Gerhart Richter est un peintre allemand né en 1932 à Dresde, ville qui fera partie de l’Allemagne « de l’Est » après la seconde guerre mondiale. Il n’était pas à Dresde lors des bombardements ravageurs par l’aviation alliée en 1945 mais il y assista de loin ce qui lui inspira des œuvres bien plus tard. Visionnaire, il fuit la République démocratique vers la République fédérale en 1961 avec sa femme alors que les forces prosoviétiques ont commencé la construction du mur « de Berlin » qui séparera l’Europe entre le monde communiste et le monde libéral jusqu’à sa chute en 1989. Un père recruté par la Wehrmacht et qui a fricoté avec les nazis, un oncle tué sur le front de l’ouest en France, une tante assassinée dans un hôpital psychiatrique, Richter traîne avec lui un lourd passif familial lié au passé guerrier de son pays qui l’aura sans doute aussi inspiré dans son œuvre, parmi bien d’autres sources.

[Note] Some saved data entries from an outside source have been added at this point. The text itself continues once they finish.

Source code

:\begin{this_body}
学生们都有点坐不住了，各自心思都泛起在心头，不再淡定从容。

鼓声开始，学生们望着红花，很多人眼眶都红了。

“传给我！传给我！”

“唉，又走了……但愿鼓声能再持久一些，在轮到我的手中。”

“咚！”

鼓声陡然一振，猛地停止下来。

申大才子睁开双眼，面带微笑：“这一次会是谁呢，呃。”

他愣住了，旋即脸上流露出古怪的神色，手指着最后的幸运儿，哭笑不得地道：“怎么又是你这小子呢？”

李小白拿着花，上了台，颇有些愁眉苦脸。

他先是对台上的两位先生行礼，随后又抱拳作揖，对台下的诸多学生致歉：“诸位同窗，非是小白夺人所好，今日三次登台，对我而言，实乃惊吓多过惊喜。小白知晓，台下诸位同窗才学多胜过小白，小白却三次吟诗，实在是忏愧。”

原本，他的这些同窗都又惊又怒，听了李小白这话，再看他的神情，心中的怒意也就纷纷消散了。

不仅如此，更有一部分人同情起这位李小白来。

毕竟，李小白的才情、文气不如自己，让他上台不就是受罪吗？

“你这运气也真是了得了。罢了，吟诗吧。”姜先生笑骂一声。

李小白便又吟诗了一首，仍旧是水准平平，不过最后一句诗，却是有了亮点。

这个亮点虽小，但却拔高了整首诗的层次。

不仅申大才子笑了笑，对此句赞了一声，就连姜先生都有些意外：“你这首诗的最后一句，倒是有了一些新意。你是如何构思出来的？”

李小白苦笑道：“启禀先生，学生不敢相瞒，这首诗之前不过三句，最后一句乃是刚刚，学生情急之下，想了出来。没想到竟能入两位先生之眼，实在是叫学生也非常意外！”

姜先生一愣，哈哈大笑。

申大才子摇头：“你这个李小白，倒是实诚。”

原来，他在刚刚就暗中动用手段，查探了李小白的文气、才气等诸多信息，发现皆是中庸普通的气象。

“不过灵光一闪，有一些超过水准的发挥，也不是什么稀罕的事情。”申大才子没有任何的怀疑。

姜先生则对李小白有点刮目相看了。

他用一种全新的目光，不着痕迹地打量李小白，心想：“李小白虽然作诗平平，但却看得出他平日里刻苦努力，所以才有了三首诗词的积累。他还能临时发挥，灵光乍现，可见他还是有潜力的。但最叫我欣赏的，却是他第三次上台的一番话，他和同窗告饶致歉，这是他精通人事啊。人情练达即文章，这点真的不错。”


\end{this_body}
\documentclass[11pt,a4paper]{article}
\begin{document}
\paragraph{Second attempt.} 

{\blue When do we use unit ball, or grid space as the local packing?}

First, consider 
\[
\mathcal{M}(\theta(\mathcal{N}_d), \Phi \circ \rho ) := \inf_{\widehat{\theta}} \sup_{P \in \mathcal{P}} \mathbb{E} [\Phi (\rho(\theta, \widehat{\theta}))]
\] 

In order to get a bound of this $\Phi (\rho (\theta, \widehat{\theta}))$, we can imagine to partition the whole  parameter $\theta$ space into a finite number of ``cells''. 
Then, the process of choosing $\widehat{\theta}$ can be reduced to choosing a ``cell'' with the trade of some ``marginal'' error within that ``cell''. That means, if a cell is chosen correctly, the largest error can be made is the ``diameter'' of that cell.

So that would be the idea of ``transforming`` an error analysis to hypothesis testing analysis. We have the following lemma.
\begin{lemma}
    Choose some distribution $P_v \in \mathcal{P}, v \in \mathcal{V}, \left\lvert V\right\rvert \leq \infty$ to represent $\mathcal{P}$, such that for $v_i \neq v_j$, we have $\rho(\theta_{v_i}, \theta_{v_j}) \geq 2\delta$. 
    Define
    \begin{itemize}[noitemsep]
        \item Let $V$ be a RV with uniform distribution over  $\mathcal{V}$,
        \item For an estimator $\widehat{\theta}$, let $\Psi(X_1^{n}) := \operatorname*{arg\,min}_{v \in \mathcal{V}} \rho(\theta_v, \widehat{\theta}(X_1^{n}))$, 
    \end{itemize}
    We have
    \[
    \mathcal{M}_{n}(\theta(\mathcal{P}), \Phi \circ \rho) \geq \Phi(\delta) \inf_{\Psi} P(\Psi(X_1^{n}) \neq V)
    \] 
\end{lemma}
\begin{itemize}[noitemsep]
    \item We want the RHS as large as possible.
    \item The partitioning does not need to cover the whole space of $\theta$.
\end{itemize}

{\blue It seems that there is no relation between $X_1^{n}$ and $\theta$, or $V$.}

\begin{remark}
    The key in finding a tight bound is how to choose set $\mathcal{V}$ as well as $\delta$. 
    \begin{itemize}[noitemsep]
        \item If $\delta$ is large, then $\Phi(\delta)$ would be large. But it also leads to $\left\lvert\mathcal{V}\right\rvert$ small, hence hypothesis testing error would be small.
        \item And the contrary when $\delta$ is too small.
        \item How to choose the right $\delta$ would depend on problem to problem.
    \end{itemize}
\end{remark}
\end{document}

La fondation Louis Vuitton présente sa carrière, toujours en cours, par décennies qui correspondent à peu près aux séquences qu’il consacre à un style. Il y a celle, figurative, des premières années, où il peint à partir de photographies de paysages ou et natures mortes, mais aussi des portraits, souvent ceux de sa famille, en utilisant la technique du flou qui laisse le spectateur devant un abyme de pistes pour l’interprétation des toiles. Puis la période dédiée à la « dépeinture » (années 1970) dont notamment une impressionnante série de 48 portraits en noir-et-blanc, un peu à la façon de photos du studio Harcourt (uniquement des hommes, où l’on retrouve notamment Einstein, Mahler, Kafka…), et des déclinaisons floutées de l’Annonciation de Titien.

C’est au cours de années 1980 qu’il se lance dans l’abstraction symbolisée entre autres par de gigantesques et impressionnants nuanciers sur lesquels sont déclinées à l’infini des palettes ou des tâches de couleurs, représentés sur différentes matières et dans un ordre aléatoire. Plus tard, à la fin des années 1980, une série troublante lui est inspirée par la mort des terroristes d’extrême gauche de la « Bande à Baader » en 1977 dont il peint les corps sans vie en nuances de gris, un peu à la façon sépia. Manifestement concerné par cette période sombre de l’histoire allemande il baptise l’une de ses toiles abstraites, mais très coloriée, « Gudrund » du prénom d’une des fondatrices de la « Fraction armée rouge » (nom officiel de la « Bande à Baader »).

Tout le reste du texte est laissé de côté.